(What you should do): Repeat the entries without change, omitting the pictures.

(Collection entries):
* * *
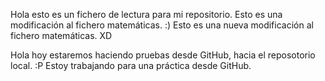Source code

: Hola esto es un fichero de lectura para mi repositorio.
Esto es una modificación al fichero matemáticas. :)
Esto es una nueva modificación al fichero matemáticas. XD

Hola hoy estaremos haciendo pruebas desde GitHub, hacia el reposotorio local. :P
Estoy trabajando para una práctica desde GitHub.
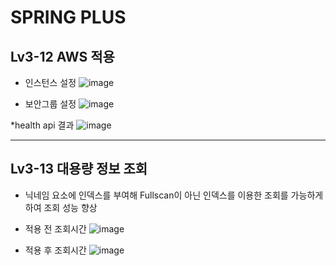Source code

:# SPRING PLUS

## Lv3-12 AWS 적용

* 인스턴스 설정
![image](https://img1.daumcdn.net/thumb/R1280x0/?scode=mtistory2&fname=https%3A%2F%2Fblog.kakaocdn.net%2Fdn%2FWAp8F%2FbtsNXkQV2BP%2F2FCKgJAkSKmmkGPr4S40D0%2Fimg.png)


* 보안그룹 설정
![image](https://img1.daumcdn.net/thumb/R1280x0/?scode=mtistory2&fname=https%3A%2F%2Fblog.kakaocdn.net%2Fdn%2FcqeEJ1%2FbtsNYUXHjNh%2FKQzHhBJlwyoDYfYwK8NuJK%2Fimg.png)


*health api 결과
![image](https://img1.daumcdn.net/thumb/R1280x0/?scode=mtistory2&fname=https%3A%2F%2Fblog.kakaocdn.net%2Fdn%2Fb2Kg7E%2FbtsNWsvboYo%2F3zcXJkgeuKusSIoqM6Dhb0%2Fimg.png)

---------
## Lv3-13 대용량 정보 조회
* 닉네임 요소에 인덱스를 부여해 Fullscan이 아닌 인덱스를 이용한 조회를 가능하게 하여 조회 성능 향상

* 적용 전 조회시간
![image](https://img1.daumcdn.net/thumb/R1280x0/?scode=mtistory2&fname=https%3A%2F%2Fblog.kakaocdn.net%2Fdn%2Fcb5nVX%2FbtsNWsBYMid%2F43imnjyV1zjloORXeX9m01%2Fimg.png)


* 적용 후 조회시간
![image](https://img1.daumcdn.net/thumb/R1280x0/?scode=mtistory2&fname=https%3A%2F%2Fblog.kakaocdn.net%2Fdn%2FdQayoj%2FbtsNYCpr5XJ%2F8pJsxNwgxM7Q0d7JYuemCk%2Fimg.png)
  
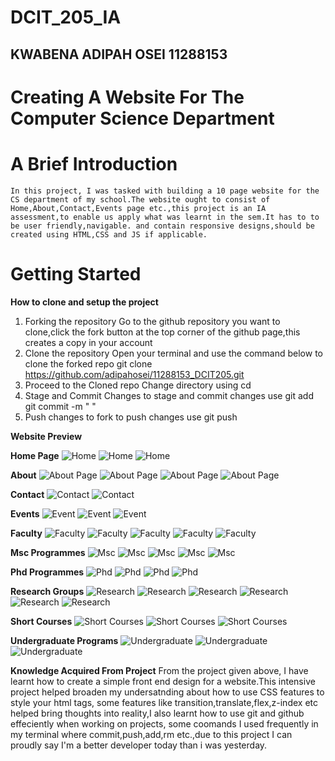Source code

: # DCIT_205_IA

## KWABENA ADIPAH OSEI 11288153

# Creating A Website For The Computer Science Department

# A Brief Introduction 
    In this project, I was tasked with building a 10 page website for the CS department of my school.The website ought to consist of Home,About,Contact,Events page etc.,this project is an IA assessment,to enable us apply what was learnt in the sem.It has to to be user friendly,navigable. and contain responsive designs,should be created using HTML,CSS and JS if applicable.

# Getting Started
**How to clone and setup the project**

 1. Forking the repository
    Go to the github repository you want to clone,click the fork button at the top corner of the github page,this creates a copy in your account
 2. Clone the repository
    Open your terminal and use the command below to clone the forked repo
    git clone https://github.com/adipahosei/11288153_DCIT205.git
 3.  Proceed to the Cloned repo
    Change directory using 
    cd 
 4. Stage and Commit Changes
    to stage and commit changes use
    git add 
    git commit -m " "
 5. Push changes to fork
    to push changes use 
    git push

**Website Preview**

**Home Page**
![Home](<snap images/home.jpg>)
![Home](<snap images/home2.jpg>)
![Home](<snap images/home3.jpg>)

**About**
![About Page](<snap images/about.jpg>)
![About Page](<snap images/about2.jpg>)
![About Page](<snap images/about3.jpg>)
![About Page](<snap images/about4.jpg>)

**Contact**
![Contact](<snap images/contact.jpg>)
![Contact](<snap images/contact2.jpg>)

**Events**
![Event](<snap images/events.jpg>)
![Event](<snap images/events2.jpg>)
![Event](<snap images/events3.jpg>)

**Faculty**
![Faculty](<snap images/faculty.jpg>)
![Faculty](<snap images/faculty2.jpg>)
![Faculty](<snap images/faculty3.jpg>)
![Faculty](<snap images/faculty4.jpg>)
![Faculty](<snap images/faculty5.jpg>)

**Msc Programmes**
![Msc](<snap images/msc.jpg>)
![Msc](<snap images/msc2.jpg>)
![Msc](<snap images/msc3.jpg>)
![Msc](<snap images/msc4.jpg>)
![Msc](<snap images/msc5.jpg>)

**Phd Programmes**
![Phd](<snap images/phd.jpg>)
![Phd](<snap images/phd2.jpg>)
![Phd](<snap images/phd3.jpg>)
![Phd](<snap images/phd4.jpg>)

**Research Groups**
![Research](<snap images/research1.jpg>)
![Research](<snap images/research2.jpg>)
![Research](<snap images/research3.jpg>)
![Research](<snap images/research4.jpg>)
![Research](<snap images/research5.jpg>)
![Research](<snap images/research6.jpg>)

**Short Courses**
![Short Courses](<snap images/short1.jpg>)
![Short Courses](<snap images/short2.jpg>)
![Short Courses](<snap images/short3.jpg>)

**Undergraduate Programs**
![Undergraduate](<snap images/under1.jpg>)
![Undergraduate](<snap images/under2.jpg>)
![Undergraduate](<snap images/under3.jpg>)


**Knowledge Acquired From Project**
    From the project given above, I have learnt how to create a simple front end design for a website.This  intensive project helped broaden my undersatnding about how to use CSS features to style your html tags, some features like transition,translate,flex,z-index etc helped bring thoughts into reality,I also learnt how to use git and github effeciently  when working on projects, some coomands I used frequently in my terminal where commit,push,add,rm etc.,due to this project I can proudly say I'm a better developer today  than i was yesterday.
* * *
(Final answer):
Source code

: Hola esto es un fichero de lectura para mi repositorio.
Esto es una modificación al fichero matemáticas. :)
Esto es una nueva modificación al fichero matemáticas. XD

Hola hoy estaremos haciendo pruebas desde GitHub, hacia el reposotorio local. :P
Estoy trabajando para una práctica desde GitHub.
Source code

:# SPRING PLUS

## Lv3-12 AWS 적용

* 인스턴스 설정
![image](https://img1.daumcdn.net/thumb/R1280x0/?scode=mtistory2&fname=https%3A%2F%2Fblog.kakaocdn.net%2Fdn%2FWAp8F%2FbtsNXkQV2BP%2F2FCKgJAkSKmmkGPr4S40D0%2Fimg.png)


* 보안그룹 설정
![image](https://img1.daumcdn.net/thumb/R1280x0/?scode=mtistory2&fname=https%3A%2F%2Fblog.kakaocdn.net%2Fdn%2FcqeEJ1%2FbtsNYUXHjNh%2FKQzHhBJlwyoDYfYwK8NuJK%2Fimg.png)


*health api 결과
![image](https://img1.daumcdn.net/thumb/R1280x0/?scode=mtistory2&fname=https%3A%2F%2Fblog.kakaocdn.net%2Fdn%2Fb2Kg7E%2FbtsNWsvboYo%2F3zcXJkgeuKusSIoqM6Dhb0%2Fimg.png)

---------
## Lv3-13 대용량 정보 조회
* 닉네임 요소에 인덱스를 부여해 Fullscan이 아닌 인덱스를 이용한 조회를 가능하게 하여 조회 성능 향상

* 적용 전 조회시간
![image](https://img1.daumcdn.net/thumb/R1280x0/?scode=mtistory2&fname=https%3A%2F%2Fblog.kakaocdn.net%2Fdn%2Fcb5nVX%2FbtsNWsBYMid%2F43imnjyV1zjloORXeX9m01%2Fimg.png)


* 적용 후 조회시간
![image](https://img1.daumcdn.net/thumb/R1280x0/?scode=mtistory2&fname=https%3A%2F%2Fblog.kakaocdn.net%2Fdn%2FdQayoj%2FbtsNYCpr5XJ%2F8pJsxNwgxM7Q0d7JYuemCk%2Fimg.png)
  
Source code

: # DCIT_205_IA

## KWABENA ADIPAH OSEI 11288153

# Creating A Website For The Computer Science Department

# A Brief Introduction 
    In this project, I was tasked with building a 10 page website for the CS department of my school.The website ought to consist of Home,About,Contact,Events page etc.,this project is an IA assessment,to enable us apply what was learnt in the sem.It has to to be user friendly,navigable. and contain responsive designs,should be created using HTML,CSS and JS if applicable.

# Getting Started
**How to clone and setup the project**

 1. Forking the repository
    Go to the github repository you want to clone,click the fork button at the top corner of the github page,this creates a copy in your account
 2. Clone the repository
    Open your terminal and use the command below to clone the forked repo
    git clone https://github.com/adipahosei/11288153_DCIT205.git
 3.  Proceed to the Cloned repo
    Change directory using 
    cd 
 4. Stage and Commit Changes
    to stage and commit changes use
    git add 
    git commit -m " "
 5. Push changes to fork
    to push changes use 
    git push

**Website Preview**

**Home Page**
![Home](<snap images/home.jpg>)
![Home](<snap images/home2.jpg>)
![Home](<snap images/home3.jpg>)

**About**
![About Page](<snap images/about.jpg>)
![About Page](<snap images/about2.jpg>)
![About Page](<snap images/about3.jpg>)
![About Page](<snap images/about4.jpg>)

**Contact**
![Contact](<snap images/contact.jpg>)
![Contact](<snap images/contact2.jpg>)

**Events**
![Event](<snap images/events.jpg>)
![Event](<snap images/events2.jpg>)
![Event](<snap images/events3.jpg>)

**Faculty**
![Faculty](<snap images/faculty.jpg>)
![Faculty](<snap images/faculty2.jpg>)
![Faculty](<snap images/faculty3.jpg>)
![Faculty](<snap images/faculty4.jpg>)
![Faculty](<snap images/faculty5.jpg>)

**Msc Programmes**
![Msc](<snap images/msc.jpg>)
![Msc](<snap images/msc2.jpg>)
![Msc](<snap images/msc3.jpg>)
![Msc](<snap images/msc4.jpg>)
![Msc](<snap images/msc5.jpg>)

**Phd Programmes**
![Phd](<snap images/phd.jpg>)
![Phd](<snap images/phd2.jpg>)
![Phd](<snap images/phd3.jpg>)
![Phd](<snap images/phd4.jpg>)

**Research Groups**
![Research](<snap images/research1.jpg>)
![Research](<snap images/research2.jpg>)
![Research](<snap images/research3.jpg>)
![Research](<snap images/research4.jpg>)
![Research](<snap images/research5.jpg>)
![Research](<snap images/research6.jpg>)

**Short Courses**
![Short Courses](<snap images/short1.jpg>)
![Short Courses](<snap images/short2.jpg>)
![Short Courses](<snap images/short3.jpg>)

**Undergraduate Programs**
![Undergraduate](<snap images/under1.jpg>)
![Undergraduate](<snap images/under2.jpg>)
![Undergraduate](<snap images/under3.jpg>)


**Knowledge Acquired From Project**
    From the project given above, I have learnt how to create a simple front end design for a website.This  intensive project helped broaden my undersatnding about how to use CSS features to style your html tags, some features like transition,translate,flex,z-index etc helped bring thoughts into reality,I also learnt how to use git and github effeciently  when working on projects, some coomands I used frequently in my terminal where commit,push,add,rm etc.,due to this project I can proudly say I'm a better developer today  than i was yesterday.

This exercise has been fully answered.